第89話 開発費用は聞かないことをお勧めする

 翌日、シルバは授業が終わった後にヨーキと共に教室に残っていた。


 アルと一緒ではないのはヨーキの用事は自分だけに対するものだから、シルバがアルを先に行かせたからだ。


「ヨーキの用事ってなんだ?」


「ちょっと今日のフィールドワークで起きたことについて相談したくてな」


「フィールドワークの相談? それなら俺だけじゃなくてアルもいた方が良かったんじゃないか?」


「アルはその、弱みを見せるとそれで脅して来そうだから」


 (アルが腹黒いことをよくわかってるじゃん)


 そんなことないよとアルの声が聞こえてしまったらヨーキ終了のお知らせである。


 隠れてコソコソと自分の悪口を言われていたと知れば、アルならそれ以上の口撃でやり返しかねないからだ。
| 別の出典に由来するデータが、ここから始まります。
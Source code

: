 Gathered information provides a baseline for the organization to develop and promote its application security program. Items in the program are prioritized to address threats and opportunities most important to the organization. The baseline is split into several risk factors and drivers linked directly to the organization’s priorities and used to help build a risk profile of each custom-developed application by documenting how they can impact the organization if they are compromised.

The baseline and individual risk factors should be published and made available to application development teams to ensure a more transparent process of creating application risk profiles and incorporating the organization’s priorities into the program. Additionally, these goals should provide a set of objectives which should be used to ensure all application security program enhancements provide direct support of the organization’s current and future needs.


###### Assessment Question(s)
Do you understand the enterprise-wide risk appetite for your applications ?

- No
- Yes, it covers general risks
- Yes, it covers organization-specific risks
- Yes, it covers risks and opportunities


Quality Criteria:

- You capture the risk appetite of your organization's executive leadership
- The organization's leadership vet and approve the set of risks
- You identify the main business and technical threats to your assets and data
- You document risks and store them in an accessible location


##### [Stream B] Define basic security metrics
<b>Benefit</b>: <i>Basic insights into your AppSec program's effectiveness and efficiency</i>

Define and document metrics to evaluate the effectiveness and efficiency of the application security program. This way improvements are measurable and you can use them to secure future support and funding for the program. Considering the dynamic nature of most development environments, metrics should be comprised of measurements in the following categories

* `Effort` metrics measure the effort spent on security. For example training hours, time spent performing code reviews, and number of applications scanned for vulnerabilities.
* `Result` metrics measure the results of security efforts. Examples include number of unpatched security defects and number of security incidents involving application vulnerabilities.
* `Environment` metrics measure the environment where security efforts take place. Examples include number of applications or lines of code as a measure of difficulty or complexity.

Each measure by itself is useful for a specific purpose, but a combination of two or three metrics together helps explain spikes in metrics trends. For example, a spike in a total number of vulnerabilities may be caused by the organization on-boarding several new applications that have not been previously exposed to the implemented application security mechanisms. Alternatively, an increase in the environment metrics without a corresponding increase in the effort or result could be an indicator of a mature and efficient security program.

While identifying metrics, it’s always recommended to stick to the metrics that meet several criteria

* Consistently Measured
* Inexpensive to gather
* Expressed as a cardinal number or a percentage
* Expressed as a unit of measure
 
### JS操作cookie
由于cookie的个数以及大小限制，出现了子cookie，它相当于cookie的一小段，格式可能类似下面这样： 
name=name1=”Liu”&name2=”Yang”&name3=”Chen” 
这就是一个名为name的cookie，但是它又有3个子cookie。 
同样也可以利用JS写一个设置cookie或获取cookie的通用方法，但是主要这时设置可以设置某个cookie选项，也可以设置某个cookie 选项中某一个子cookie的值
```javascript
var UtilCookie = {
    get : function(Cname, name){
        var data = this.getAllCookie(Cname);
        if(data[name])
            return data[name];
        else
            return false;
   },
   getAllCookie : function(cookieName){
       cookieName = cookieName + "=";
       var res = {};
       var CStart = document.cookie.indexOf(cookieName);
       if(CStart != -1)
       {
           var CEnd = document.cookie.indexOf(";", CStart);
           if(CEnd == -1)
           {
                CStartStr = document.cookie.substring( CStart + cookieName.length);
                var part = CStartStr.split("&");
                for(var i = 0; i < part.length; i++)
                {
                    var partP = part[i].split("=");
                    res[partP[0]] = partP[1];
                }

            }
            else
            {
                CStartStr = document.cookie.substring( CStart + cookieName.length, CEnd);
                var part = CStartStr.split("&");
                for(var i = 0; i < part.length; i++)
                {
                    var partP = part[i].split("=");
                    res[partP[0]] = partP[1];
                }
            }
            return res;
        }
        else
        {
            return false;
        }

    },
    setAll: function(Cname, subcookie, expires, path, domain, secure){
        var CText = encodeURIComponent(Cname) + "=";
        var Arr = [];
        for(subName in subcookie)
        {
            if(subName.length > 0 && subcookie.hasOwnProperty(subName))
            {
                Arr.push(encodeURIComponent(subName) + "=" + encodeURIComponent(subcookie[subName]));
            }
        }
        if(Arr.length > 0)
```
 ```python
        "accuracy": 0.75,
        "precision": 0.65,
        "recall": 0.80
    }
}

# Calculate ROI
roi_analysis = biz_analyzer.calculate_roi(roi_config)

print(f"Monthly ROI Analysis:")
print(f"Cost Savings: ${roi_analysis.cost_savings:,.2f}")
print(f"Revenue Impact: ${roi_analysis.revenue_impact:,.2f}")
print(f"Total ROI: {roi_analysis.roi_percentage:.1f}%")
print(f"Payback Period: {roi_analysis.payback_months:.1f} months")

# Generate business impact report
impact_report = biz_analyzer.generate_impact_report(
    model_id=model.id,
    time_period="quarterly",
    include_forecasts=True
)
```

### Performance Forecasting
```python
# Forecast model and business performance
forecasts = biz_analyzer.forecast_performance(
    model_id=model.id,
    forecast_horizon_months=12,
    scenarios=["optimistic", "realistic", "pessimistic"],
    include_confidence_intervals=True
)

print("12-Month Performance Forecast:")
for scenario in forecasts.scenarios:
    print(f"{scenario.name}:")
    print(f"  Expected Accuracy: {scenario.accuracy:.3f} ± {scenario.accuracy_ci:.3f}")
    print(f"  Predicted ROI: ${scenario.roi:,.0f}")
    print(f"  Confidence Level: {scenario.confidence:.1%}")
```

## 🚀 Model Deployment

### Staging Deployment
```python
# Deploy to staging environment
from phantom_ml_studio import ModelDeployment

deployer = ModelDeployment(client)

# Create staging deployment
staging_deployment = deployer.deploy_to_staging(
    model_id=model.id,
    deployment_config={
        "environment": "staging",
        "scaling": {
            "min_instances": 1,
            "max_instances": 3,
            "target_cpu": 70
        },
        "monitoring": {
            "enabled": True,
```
「まあ、アルのことは置いておくとしよう。それで、今日のフィールドワークの相談って言ってたけど何かあったのか?」


「今日は俺とメイがアイテル湖でゴブリンの討伐ミッションを受けたんだ。ゴブリンの群れを見つけて2人で戦ったんだけど、俺の方が倒したゴブリンの数で負けちまった。メイと戦ったら俺の方が強いのになんで負けたんだと思う?」


 ヨーキの悩みを聞いてシルバはすぐに自分の考えを述べる。


「そりゃメイに躊躇いがないからだろ」


「躊躇い?」


「そうだ。ヨーキもメイも模擬戦という殺してはいけない時にちゃんとセーブしてる。これはB1-1の全員が同じだ。でも、いざ実戦となった時にメイは敵を倒すことに全く躊躇いがない。前に組んでみた時に俺はそう思った」


「確かにそうだった。なあ、メイはなんで躊躇いがないんだろうか?」


 ヨーキは今日のフィールドワークでのメイの様子を思い出して頷き、メイの強さについて心当たりがないかシルバに訊ねた。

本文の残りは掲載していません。